[Stored data]
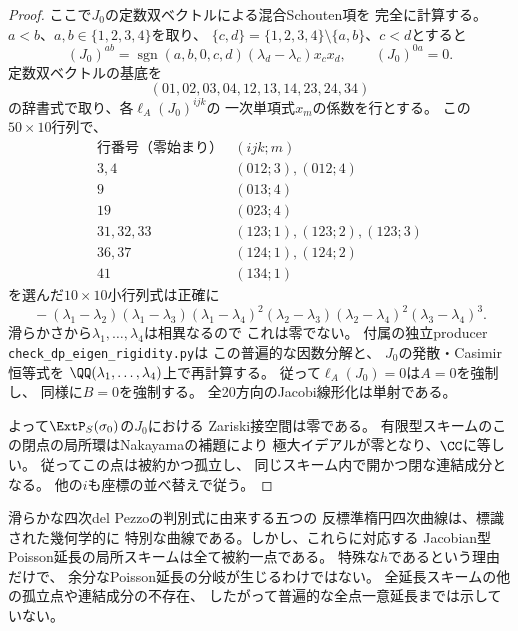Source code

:\begin{proof}
ここで$J_0$の定数双ベクトルによる混合Schouten項を
完全に計算する。$a<b$、$a,b\in\{1,2,3,4\}$を取り、
$\{c,d\}=\{1,2,3,4\}\setminus\{a,b\}$、$c<d$とすると
\[
 (J_0)^{ab}
  =\operatorname{sgn}(a,b,0,c,d)
       (\lambda_d-\lambda_c)x_cx_d,\qquad
 (J_0)^{0a}=0.
\]
定数双ベクトルの基底を
\[
 (01,02,03,04,12,13,14,23,24,34)
\]
の辞書式で取り、各$\ell_A(J_0)^{ijk}$の
一次単項式$x_m$の係数を行とする。
この$50\times10$行列で、
\[
\begin{array}{c|c}
\text{行番号（零始まり）}&(ijk;m)\\\hline
3,4&(012;3),(012;4)\\
9&(013;4)\\
19&(023;4)\\
31,32,33&(123;1),(123;2),(123;3)\\
36,37&(124;1),(124;2)\\
41&(134;1)
\end{array}
\]
を選んだ$10\times10$小行列式は正確に
\begin{equation}\label{eq:dp-eigen-nonzero-minor}
\boxed{\quad
-(\lambda_1-\lambda_2)(\lambda_1-\lambda_3)
(\lambda_1-\lambda_4)^2(\lambda_2-\lambda_3)
(\lambda_2-\lambda_4)^2(\lambda_3-\lambda_4)^3.
\quad}
\end{equation}
滑らかさから$\lambda_1,\ldots,\lambda_4$は相異なるので
これは零でない。
付属の独立producer
\texttt{check\_dp\_eigen\_rigidity.py}は
この普遍的な因数分解と、
$J_0$の発散・Casimir恒等式を
$\QQ(\lambda_1,\ldots,\lambda_4)$上で再計算する。
従って$\ell_A(J_0)=0$は$A=0$を強制し、
同様に$B=0$を強制する。
全20方向のJacobi線形化は単射である。

よって$\ExtP_S(\sigma_0)$の$J_0$における
Zariski接空間は零である。
有限型スキームのこの閉点の局所環はNakayamaの補題により
極大イデアルが零となり、$\CC$に等しい。
従ってこの点は被約かつ孤立し、
同じスキーム内で開かつ閉な連結成分となる。
他の$i$も座標の並べ替えで従う。
\end{proof}

\begin{remark}[特殊曲線を持つことと例外的延長は異なる]
滑らかな四次del Pezzoの判別式に由来する五つの
反標準楕円四次曲線は、標識された幾何学的に
特別な曲線である。しかし、これらに対応する
Jacobian型Poisson延長の局所スキームは全て被約一点である。
特殊な$h$であるという理由だけで、
余分なPoisson延長の分岐が生じるわけではない。
全延長スキームの他の孤立点や連結成分の不存在、
したがって普遍的な全点一意延長までは示していない。
\end{remark}
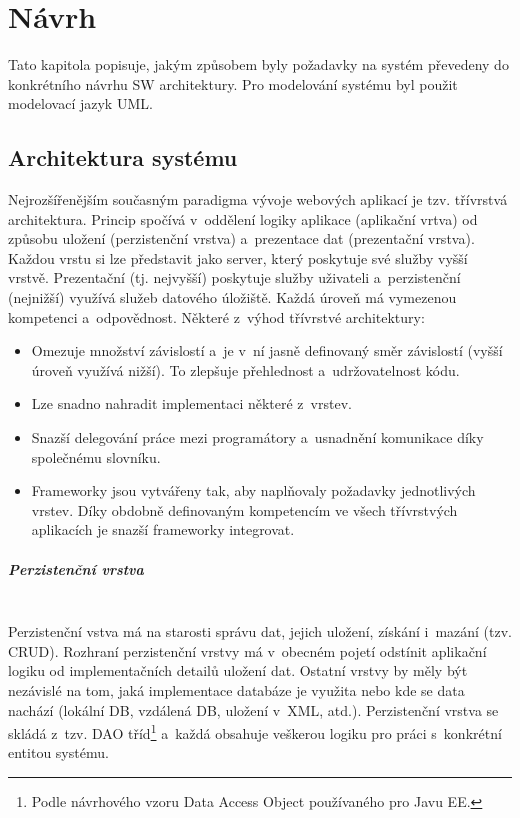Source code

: \documentclass[11pt, final, oneside]{fithesis2}
\newcommand{\paragraphNewLine}[1]{\paragraph*{#1}\mbox{}\\}
\begin{document}
\chapter{Návrh}\label{chapter:proposal}
Tato kapitola popisuje, jakým způsobem byly požadavky na systém převedeny do konkrétního návrhu SW architektury. Pro modelování systému byl použit modelovací jazyk UML.


\section{Architektura systému}
Nejrozšířenějším současným paradigma vývoje webových aplikací je tzv. třívrstvá architektura. Princip spočívá v~oddělení logiky aplikace (aplikační vrtva) od způsobu uložení (perzistenční vrstva) a~prezentace dat (prezentační vrstva). Každou vrstu si lze představit jako server, který poskytuje své služby vyšší vrstvě. Prezentační (tj. nejvyšší) poskytuje služby uživateli a~perzistenční (nejnižší) využívá služeb datového úložiště. Každá úroveň má vymezenou kompetenci a~odpovědnost.
Některé z~výhod třívrstvé architektury:
\begin{itemize}
	\item Omezuje množství závislostí a~je v~ní jasně definovaný směr závislostí (vyšší úroveň využívá nižší). To zlepšuje přehlednost a~udržovatelnost kódu.
	\item Lze snadno nahradit implementaci některé z~vrstev.
	\item Snazší delegování práce mezi programátory a~usnadnění komunikace díky společnému slovníku.
	\item Frameworky jsou vytvářeny tak, aby naplňovaly požadavky jednotlivých vrstev. Díky obdobně definovaným kompetencím ve všech třívrstvých aplikacích je snazší frameworky integrovat.
\end{itemize}

\paragraphNewLine{Perzistenční vrstva}
Perzistenční vstva má na starosti správu dat, jejich uložení, získání i~mazání (tzv. CRUD). Rozhraní perzistenční vrstvy má v~obecném pojetí odstínit aplikační logiku od implementačních detailů uložení dat. Ostatní vrstvy by měly být nezávislé na tom, jaká implementace databáze je využita nebo kde se data nachází (lokální DB, vzdálená DB, uložení v~XML, atd.).
Perzistenční vrstva se skládá z~tzv. DAO tříd\footnote{Podle návrhového vzoru Data Access Object používaného pro Javu EE.} a~každá obsahuje veškerou logiku pro práci s~konkrétní entitou systému.
\end{document}
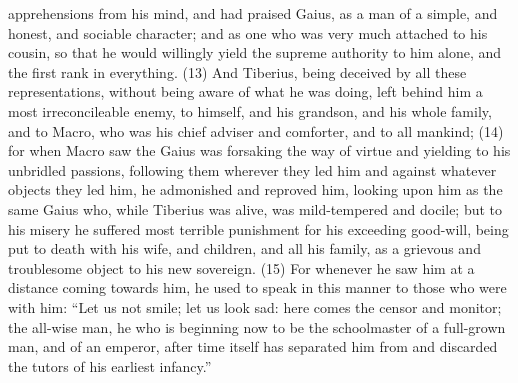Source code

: apprehensions from his mind, and had praised Gaius, as a man of a simple, and honest, and
sociable character; and as one who was very much attached to his cousin, so that he would
willingly yield the supreme authority to him alone, and the first rank in everything. (13) And Tiberius,
being deceived by all these representations, without being aware of what he was doing, left behind
him a most irreconcileable enemy, to himself, and his grandson, and his whole family, and to
Macro, who was his chief adviser and comforter, and to all mankind; (14) for when Macro saw the
Gaius was forsaking the way of virtue and yielding to his unbridled passions, following them
wherever they led him and against whatever objects they led him, he admonished and reproved
him, looking upon him as the same Gaius who, while Tiberius was alive, was mild-tempered and
docile; but to his misery he suffered most terrible punishment for his exceeding good-will, being put
to death with his wife, and children, and all his family, as a grievous and troublesome object to his
new sovereign. (15) For whenever he saw him at a distance coming towards him, he used to speak
in this manner to those who were with him: ``Let us not smile; let us look sad: here comes the
censor and monitor; the all-wise man, he who is beginning now to be the schoolmaster of a
full-grown man, and of an emperor, after time itself has separated him from and discarded the
tutors of his earliest infancy.''

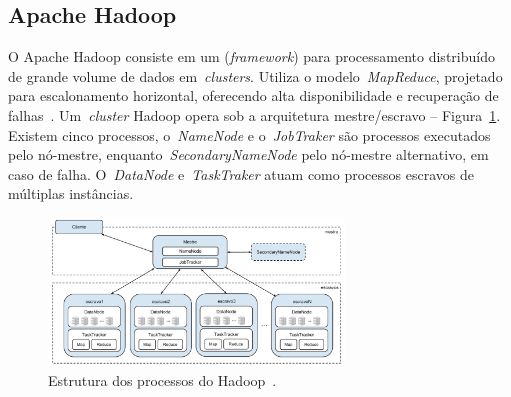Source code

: \documentclass[12pt]{article}
\begin{document}
\subsection{Apache Hadoop}
\label{subsection:hadoop}

O Apache Hadoop consiste em um (\textit{framework}) para processamento distribuído de grande volume de dados em~\emph{clusters}. Utiliza o modelo~\emph{MapReduce}, projetado para escalonamento horizontal, oferecendo alta disponibilidade e recuperação de falhas~\cite{hadoophbase}. Um~\emph{cluster} Hadoop opera sob a arquitetura mestre/escravo -- Figura~\ref{figure:hadoop}. Existem cinco processos, o~\emph{NameNode} e o~\emph{JobTraker} são processos executados pelo nó-mestre, enquanto~\emph{SecondaryNameNode} pelo nó-mestre alternativo, em caso de falha. O~\emph{DataNode} e~\emph{TaskTraker} atuam como processos escravos de múltiplas instâncias. %

\begin{figure}[!ht]
\centering
\includegraphics[width=0.7\textwidth]{images/hadoop.png}
\caption{Estrutura dos processos do Hadoop~\cite{goldman2012apache}.}
\label{figure:hadoop}
\end{figure}


\end{document}
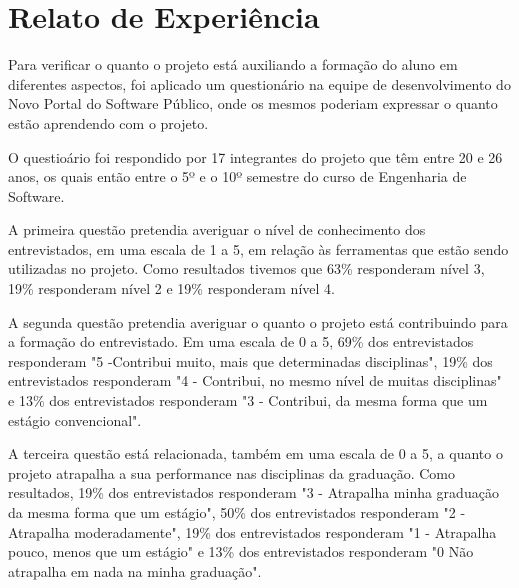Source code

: \section{Relato de Experiência}
\label{sec:relato}

Para verificar o quanto o projeto está auxiliando a formação do aluno em diferentes
aspectos, foi aplicado um questionário na equipe de desenvolvimento do Novo Portal 
do Software Público, onde os mesmos poderiam expressar o quanto estão aprendendo 
com o projeto.

O questioário foi respondido por 17 integrantes do projeto que têm entre 20 e 26 anos, os quais então entre o 5º e o 10º semestre do curso de Engenharia de Software.

A primeira questão pretendia averiguar o nível de conhecimento dos entrevistados, em uma escala de 1 a 5, em relação às ferramentas que estão sendo utilizadas no projeto. Como resultados tivemos que 63\% responderam nível 3, 19\% responderam nível 2 e 19\% responderam nível 4.

A segunda questão pretendia averiguar o quanto o projeto está contribuindo para a formação do entrevistado. Em uma escala de 0 a 5, 69\% dos entrevistados responderam "5 -Contribui muito, mais que determinadas disciplinas", 19\% dos entrevistados responderam "4 - Contribui, no mesmo nível de muitas disciplinas" e 13\% dos entrevistados responderam "3 - Contribui, da mesma forma que um estágio convencional".


A terceira questão está relacionada, também em uma escala de 0 a 5, a quanto o projeto atrapalha a sua performance nas disciplinas da graduação. Como resultados, 19\% dos entrevistados responderam "3 - Atrapalha minha graduação da mesma forma que um estágio", 50\% dos entrevistados responderam "2 - Atrapalha moderadamente", 19\% dos entrevistados responderam "1 - Atrapalha pouco, menos que um estágio" e 13\% dos entrevistados responderam "0  Não atrapalha em nada na minha graduação".


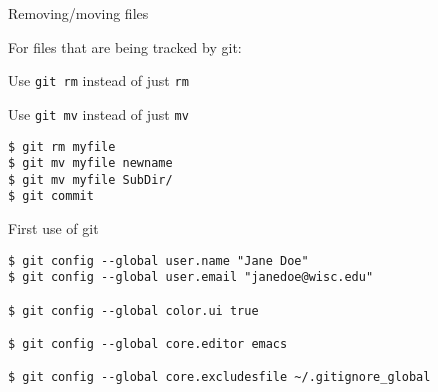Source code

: \documentclass[aspectratio=169,12pt,t]{beamer}
\begin{document}
\begin{frame}[fragile]{Removing/moving files}

\vspace{24pt}

For files that are being tracked by git:

\bigskip

\hspace{1em} Use {\tt \hilit git rm} instead of just {\tt rm}

\hspace{1em} Use {\tt \hilit git mv} instead of just {\tt mv}

\bigskip

\begin{lstlisting}
$ git rm myfile
$ git mv myfile newname
$ git mv myfile SubDir/
$ git commit
\end{lstlisting}

\end{frame}




\begin{frame}[fragile]{First use of git}

\vspace{24pt}

\begin{lstlisting}
$ git config --global user.name "Jane Doe"
$ git config --global user.email "janedoe@wisc.edu"

$ git config --global color.ui true

$ git config --global core.editor emacs

$ git config --global core.excludesfile ~/.gitignore_global
\end{lstlisting}

\end{frame}
\end{document}
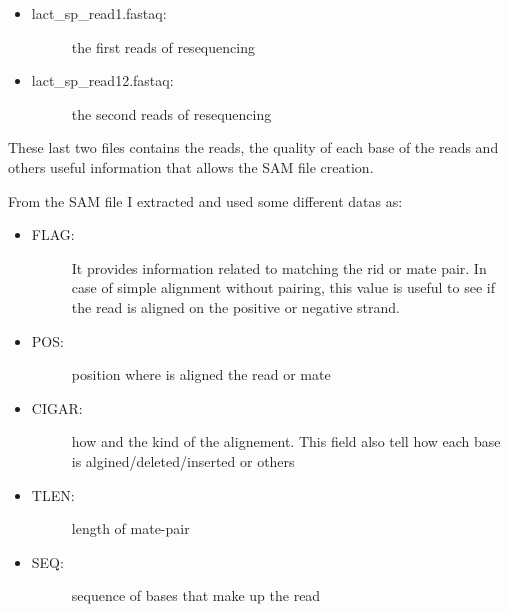 \begin{itemize}
\item \begin{description}
		\item[lact\_sp\_read1.fastaq:] the first reads of resequencing
	  \end{description}
\end{itemize}

\begin{itemize}
\item \begin{description}
		\item[lact\_sp\_read12.fastaq:] the second reads of resequencing
	  \end{description}
\end{itemize}
  
These last two files contains the reads, the quality of each base of the reads and others useful information that allows the SAM file creation.

From the SAM file I extracted and used some different datas as:

\begin{itemize}
\item \begin{description}
		\item[FLAG:] It provides information related to matching the rid or mate pair. In case of simple alignment without pairing, this value is useful to see if the read is aligned on the positive or negative strand.
	  \end{description}
\end{itemize}


\begin{itemize}
\item \begin{description}
		\item[POS:] position where is aligned the read or mate
		  \end{description}
\end{itemize}

\begin{itemize}
\item \begin{description}
		\item[CIGAR:] how and the kind of the alignement. This field also tell how each base is algined/deleted/inserted or others
  \end{description}
\end{itemize}
\begin{itemize}
\item \begin{description}
		\item[TLEN:] length of mate-pair
		  \end{description}
\end{itemize}
\begin{itemize}
\item \begin{description}
		\item[SEQ:] sequence of bases that make up the read
  \end{description}
\end{itemize}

**DIRECTIONS FOR THIS TASK:** Transcribe exactly each line of the records from the start up to and including the one with "一次単項式$x_m$の係数を行とする。", and leave out every picture.

**RESPONSE TO THE TASK:**
Source code

:\begin{proof}
ここで$J_0$の定数双ベクトルによる混合Schouten項を
完全に計算する。$a<b$、$a,b\in\{1,2,3,4\}$を取り、
$\{c,d\}=\{1,2,3,4\}\setminus\{a,b\}$、$c<d$とすると
\[
 (J_0)^{ab}
  =\operatorname{sgn}(a,b,0,c,d)
       (\lambda_d-\lambda_c)x_cx_d,\qquad
 (J_0)^{0a}=0.
\]
定数双ベクトルの基底を
\[
 (01,02,03,04,12,13,14,23,24,34)
\]
の辞書式で取り、各$\ell_A(J_0)^{ijk}$の
一次単項式$x_m$の係数を行とする。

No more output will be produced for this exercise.